If a line includes "style", copy it out of the entries.

[Opening Material for this task section]

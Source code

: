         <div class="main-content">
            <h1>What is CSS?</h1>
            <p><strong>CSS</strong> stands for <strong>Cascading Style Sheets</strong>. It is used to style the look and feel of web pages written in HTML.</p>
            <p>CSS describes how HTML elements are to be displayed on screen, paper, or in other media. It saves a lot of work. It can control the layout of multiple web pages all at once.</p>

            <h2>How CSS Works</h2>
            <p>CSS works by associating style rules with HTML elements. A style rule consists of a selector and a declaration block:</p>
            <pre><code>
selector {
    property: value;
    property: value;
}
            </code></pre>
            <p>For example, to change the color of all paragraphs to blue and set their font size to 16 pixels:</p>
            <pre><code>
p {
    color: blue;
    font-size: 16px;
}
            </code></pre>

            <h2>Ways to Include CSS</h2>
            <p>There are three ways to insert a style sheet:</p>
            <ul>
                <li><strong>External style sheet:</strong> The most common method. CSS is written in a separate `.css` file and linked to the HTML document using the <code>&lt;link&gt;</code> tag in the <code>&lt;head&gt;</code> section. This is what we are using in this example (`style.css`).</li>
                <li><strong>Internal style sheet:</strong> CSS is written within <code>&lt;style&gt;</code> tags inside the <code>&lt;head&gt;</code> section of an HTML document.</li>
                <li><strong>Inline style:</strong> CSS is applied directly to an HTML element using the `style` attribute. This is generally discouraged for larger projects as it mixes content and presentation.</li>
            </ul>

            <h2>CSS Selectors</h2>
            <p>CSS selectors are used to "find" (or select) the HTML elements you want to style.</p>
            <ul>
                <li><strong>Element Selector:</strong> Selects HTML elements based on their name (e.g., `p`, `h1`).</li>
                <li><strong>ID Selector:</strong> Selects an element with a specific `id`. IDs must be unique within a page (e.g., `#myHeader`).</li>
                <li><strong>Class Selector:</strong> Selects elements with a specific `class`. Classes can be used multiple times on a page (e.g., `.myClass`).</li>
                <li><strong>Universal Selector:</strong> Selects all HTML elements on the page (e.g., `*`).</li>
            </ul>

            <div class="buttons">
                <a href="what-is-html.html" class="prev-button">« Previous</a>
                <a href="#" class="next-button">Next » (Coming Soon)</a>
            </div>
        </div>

[Closing Material for this task section]

> **Answer box**
            <p><strong>CSS</strong> stands for <strong>Cascading Style Sheets</strong>. It is used to style the look and feel of web pages written in HTML.</p>
            <p>CSS works by associating style rules with HTML elements. A style rule consists of a selector and a declaration block:</p>
            <p>There are three ways to insert a style sheet:</p>
                <li><strong>External style sheet:</strong> The most common method. CSS is written in a separate `.css` file and linked to the HTML document using the <code>&lt;link&gt;</code> tag in the <code>&lt;head&gt;</code> section. This is what we are using in this example (`style.css`).</li>
                <li><strong>Internal style sheet:</strong> CSS is written within <code>&lt;style&gt;</code> tags inside the <code>&lt;head&gt;</code> section of an HTML document.</li>
                <li><strong>Inline style:</strong> CSS is applied directly to an HTML element using the `style` attribute. This is generally discouraged for larger projects as it mixes content and presentation.</li>
            <p>CSS selectors are used to "find" (or select) the HTML elements you want to style.</p>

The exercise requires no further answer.